A Week in Provence with apologies to Peter Mayle
Part 1 - Gordes, Roman Ruins, Shopping & Eating
Provence was not even on our list until our friends Bill and Sara called to say they were renting a house near Gordes for two weeks, and would we be interested in sharing it with them? It only took a few minutes to decide. We saw orchards of fruits and olives, fields of sunflowers and lavender, cities with Roman and medieval ruins, museums of Cezanne and Van Gogh, charming hilltop towns, ochre clays, stone farm houses in painterly light, and enjoyed Provenšal cooking and hospitality. Friends Tom and Carolyn visited the week before us, and brought with them knowledge of the French language and culture, as well as a love of food and a French restaurant guide. We got to eat a lot of lamb, rabbit, eggplant and, of course, olives and olive oil. This was one of our best vacations ever.
The hilltop town of Gordes
Our rental house "La Garance"
We stayed in this modern house outside the town of Gordes, about 40 min. drive from Marseilles airport. We were there in June, but in July and August the pool would be a necessity. Air conditioning isn't as widely available in homes here as in the U.S..

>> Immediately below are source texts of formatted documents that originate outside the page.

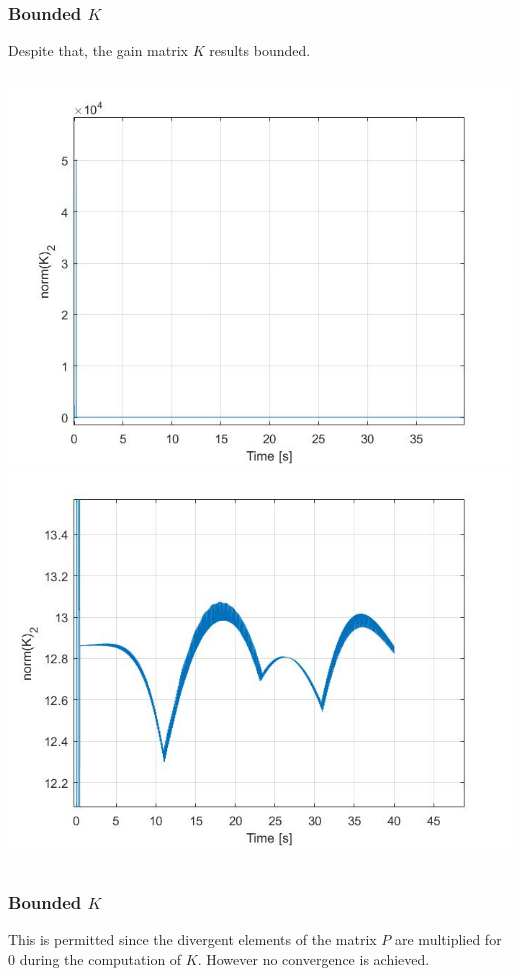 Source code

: \documentclass{beamer}
\begin{document}
	\begin{frame}
		\frametitle{Bounded $K$}
		Despite that, the gain matrix $K$ results bounded.
		\begin{columns}[t]
			\centering
			\includegraphics[scale=0.25]{kric}\\
			\centering
			\includegraphics[scale=0.25]{kric2}\\
		\end{columns}
	\end{frame}
	
	\begin{frame}
		\frametitle{Bounded $K$}
		This is permitted since the divergent elements of the matrix $P$ are multiplied for $0$ during the computation of $K$. However no convergence is achieved.\\
	\end{frame}	
	
\end{document}
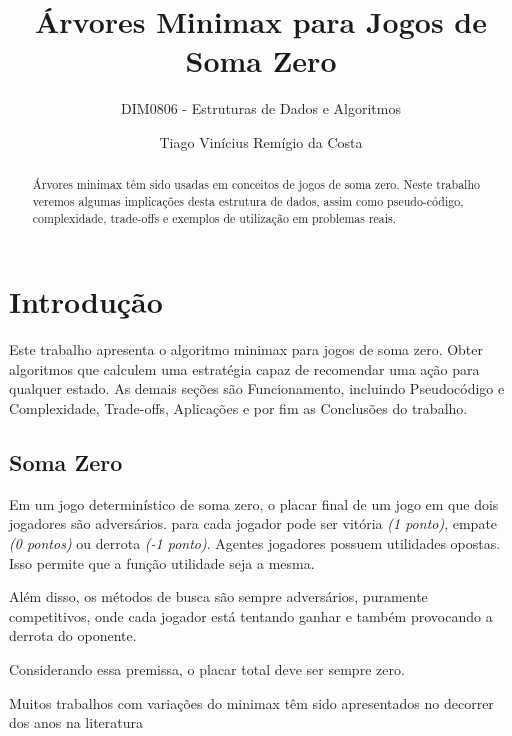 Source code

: \documentclass[sigplan,screen]{acmart}
\begin{document}
\title{Árvores Minimax para Jogos de Soma Zero}
\subtitle{DIM0806 - Estruturas de Dados e Algoritmos}

\author{Tiago Vinícius Remígio da Costa}

\begin{abstract}
  Árvores minimax têm sido usadas em conceitos de jogos de soma zero. 
  Neste trabalho veremos algumas implicações desta estrutura de dados, 
  assim como pseudo-código, complexidade, trade-offs e exemplos de utilização em problemas reais.
\end{abstract}


\maketitle
\pagestyle{plain}

\section{Introdução}
Este trabalho apresenta o algoritmo minimax \cite{russel2010} para jogos de soma zero. 
Obter algoritmos que calculem uma estratégia capaz de recomendar uma ação para qualquer estado.
As demais seções são Funcionamento, incluindo Pseudocódigo e Complexidade, Trade-offs, Aplicações e por fim as Conclusões do trabalho.

\subsection{Soma Zero}
Em um jogo determinístico de soma zero, o placar final de um jogo em que dois jogadores são adversários.
para cada jogador pode ser vitória {\itshape(1 ponto)}, empate {\itshape(0 pontos)} ou derrota {\itshape(-1 ponto)}. 
Agentes jogadores possuem utilidades opostas. Isso permite que a função utilidade seja a mesma.

Além disso, os métodos de busca são sempre adversários, puramente competitivos, onde cada jogador está tentando ganhar e também provocando a derrota do oponente.

Considerando essa premissa, o placar total deve ser sempre zero.

Muitos trabalhos com variações do minimax têm sido apresentados no decorrer dos anos na literatura \cite{Diderich93}
\end{document}

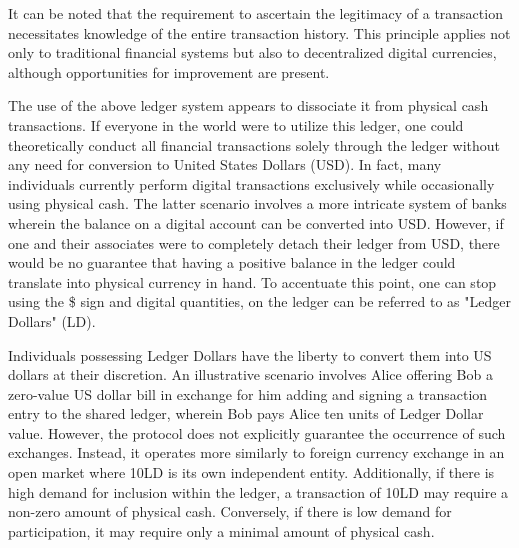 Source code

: It can be noted that the requirement to ascertain the legitimacy of a transaction necessitates knowledge of the entire transaction history. This principle applies not only to traditional financial systems but also to decentralized digital currencies, although opportunities for improvement are present.

%

The use of the above ledger system appears to dissociate it from physical cash transactions. If everyone in the world were to utilize this ledger, one could theoretically conduct all financial transactions solely through the ledger without any need for conversion to United States Dollars (USD). In fact, many individuals currently perform digital transactions exclusively while occasionally using physical cash. The latter scenario involves a more intricate system of banks wherein the balance on a digital account can be converted into USD. However, if one and their associates were to completely detach their ledger from USD, there would be no guarantee that having a positive balance in the ledger could translate into physical currency in hand. To accentuate this point, one can stop using the \$ sign and digital quantities, on the ledger can be referred to as "Ledger Dollars" (LD).

Individuals possessing Ledger Dollars have the liberty to convert them into US dollars at their discretion. An illustrative scenario involves Alice offering Bob a zero-value US dollar bill in exchange for him adding and signing a transaction entry to the shared ledger, wherein Bob pays Alice ten units of Ledger Dollar value. However, the protocol does not explicitly guarantee the occurrence of such exchanges. Instead, it operates more similarly to foreign currency exchange in an open market where 10LD is its own independent entity. Additionally, if there is high demand for inclusion within the ledger, a transaction of 10LD may require a non-zero amount of physical cash. Conversely, if there is low demand for participation, it may require only a minimal amount of physical cash.

%


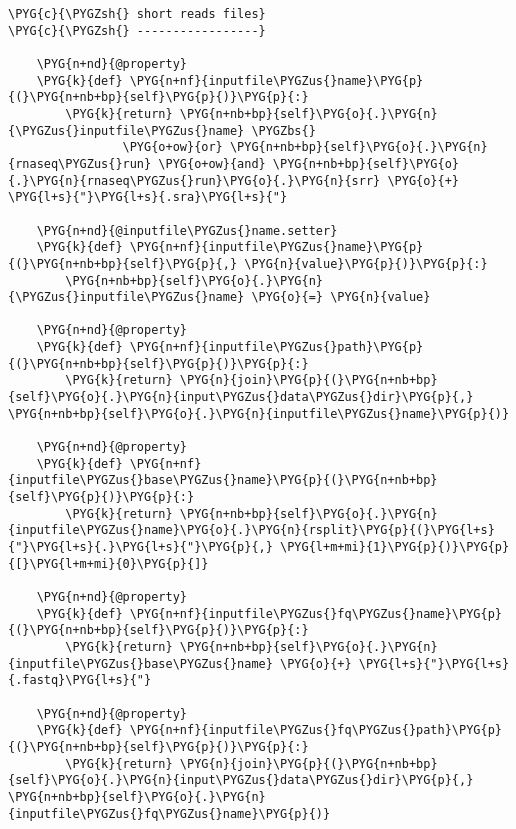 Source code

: \begin{Verbatim}[commandchars=\\\{\}]
\PYG{c}{\PYGZsh{} short reads files}
\PYG{c}{\PYGZsh{} -----------------}

    \PYG{n+nd}{@property}
    \PYG{k}{def} \PYG{n+nf}{inputfile\PYGZus{}name}\PYG{p}{(}\PYG{n+nb+bp}{self}\PYG{p}{)}\PYG{p}{:}
        \PYG{k}{return} \PYG{n+nb+bp}{self}\PYG{o}{.}\PYG{n}{\PYGZus{}inputfile\PYGZus{}name} \PYGZbs{}
                \PYG{o+ow}{or} \PYG{n+nb+bp}{self}\PYG{o}{.}\PYG{n}{rnaseq\PYGZus{}run} \PYG{o+ow}{and} \PYG{n+nb+bp}{self}\PYG{o}{.}\PYG{n}{rnaseq\PYGZus{}run}\PYG{o}{.}\PYG{n}{srr} \PYG{o}{+} \PYG{l+s}{"}\PYG{l+s}{.sra}\PYG{l+s}{"}

    \PYG{n+nd}{@inputfile\PYGZus{}name.setter}
    \PYG{k}{def} \PYG{n+nf}{inputfile\PYGZus{}name}\PYG{p}{(}\PYG{n+nb+bp}{self}\PYG{p}{,} \PYG{n}{value}\PYG{p}{)}\PYG{p}{:}
        \PYG{n+nb+bp}{self}\PYG{o}{.}\PYG{n}{\PYGZus{}inputfile\PYGZus{}name} \PYG{o}{=} \PYG{n}{value}

    \PYG{n+nd}{@property}
    \PYG{k}{def} \PYG{n+nf}{inputfile\PYGZus{}path}\PYG{p}{(}\PYG{n+nb+bp}{self}\PYG{p}{)}\PYG{p}{:}
        \PYG{k}{return} \PYG{n}{join}\PYG{p}{(}\PYG{n+nb+bp}{self}\PYG{o}{.}\PYG{n}{input\PYGZus{}data\PYGZus{}dir}\PYG{p}{,} \PYG{n+nb+bp}{self}\PYG{o}{.}\PYG{n}{inputfile\PYGZus{}name}\PYG{p}{)}

    \PYG{n+nd}{@property}
    \PYG{k}{def} \PYG{n+nf}{inputfile\PYGZus{}base\PYGZus{}name}\PYG{p}{(}\PYG{n+nb+bp}{self}\PYG{p}{)}\PYG{p}{:}
        \PYG{k}{return} \PYG{n+nb+bp}{self}\PYG{o}{.}\PYG{n}{inputfile\PYGZus{}name}\PYG{o}{.}\PYG{n}{rsplit}\PYG{p}{(}\PYG{l+s}{"}\PYG{l+s}{.}\PYG{l+s}{"}\PYG{p}{,} \PYG{l+m+mi}{1}\PYG{p}{)}\PYG{p}{[}\PYG{l+m+mi}{0}\PYG{p}{]}

    \PYG{n+nd}{@property}
    \PYG{k}{def} \PYG{n+nf}{inputfile\PYGZus{}fq\PYGZus{}name}\PYG{p}{(}\PYG{n+nb+bp}{self}\PYG{p}{)}\PYG{p}{:}
        \PYG{k}{return} \PYG{n+nb+bp}{self}\PYG{o}{.}\PYG{n}{inputfile\PYGZus{}base\PYGZus{}name} \PYG{o}{+} \PYG{l+s}{"}\PYG{l+s}{.fastq}\PYG{l+s}{"}

    \PYG{n+nd}{@property}
    \PYG{k}{def} \PYG{n+nf}{inputfile\PYGZus{}fq\PYGZus{}path}\PYG{p}{(}\PYG{n+nb+bp}{self}\PYG{p}{)}\PYG{p}{:}
        \PYG{k}{return} \PYG{n}{join}\PYG{p}{(}\PYG{n+nb+bp}{self}\PYG{o}{.}\PYG{n}{input\PYGZus{}data\PYGZus{}dir}\PYG{p}{,} \PYG{n+nb+bp}{self}\PYG{o}{.}\PYG{n}{inputfile\PYGZus{}fq\PYGZus{}name}\PYG{p}{)}


\end{Verbatim}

The house, "La Garance", is owned by Beatrice de
Montmollin Herman and her sister Gabrielle. Both live in Toronto. The
house is named for a locally grown plant used in dye making. It was
built by their mother, Nadine de Montmollin, in 1979. Rent varies with
the season from $1100 to $1400 per week. Contact Beatrice by e-mail at firstname.lastname@example.org
The Roman bridge "Pont Julien" is still in use,
as is this arena in Nimes
and this one in Arles.
The Square House, a Roman building in Nimes, is
where we saw the Mercedes-Benz
Vision SLR concept car out for a promotional film.
We loved the markets
for the flowers
and the bread.
(Le Grillion in Aix)
Sara and Bill with Pat at "Le Mas Tourteron"
near Gordes, a highly-rated restaurant (15 rating in Gault-Millau
Guide) run by women. It is quite unusual in France for women to be
chefs. The details really made for a great experience -- garden with
color coordinated flowers, nice Provenšal table linens, bread in the
shape of a small wreath as a napkin holder. The food was good, too.
Much of the summer dining was outdoors, but
L'Assiette de Marie in St. Remy had only indoor seating.
Other food and restaurants near Gordes:
The Auchan supermarket on the by-pass south of Cavaillon has the best food and gasoline prices in the area. The pastry shop in a little village of Cagtieres-d'Avignon, just west of les Imbert's (southwest of Gordes), has excellent baguettes.
Other restaurants that our friends liked:
a) Ferme de la Huppe (13) just east of Gordes.
b) Auberge du Luberon (14) in Apt.
c) Bernard Mathys (16) just west of Apt.
d) La Feniere (17) in Lourmarin (over the mountains from Bonnieux)
e) Le Moulin de Lourmarin (17) in Lourmarin
All numeric ratings are from the French "Gault-Millau Guide", which uses a 20 point scale. We once heard that G-M had never given a 19 or 20, but G-M has given several 19 ratings to restaurants, including 21 such ratings in 2002. In addition, G-M gave a 20 rating a few years ago to Paul Bocuse, the chef, not the restaurant which was awarded a 19. Thanks to Howard Ellsworth for this correction.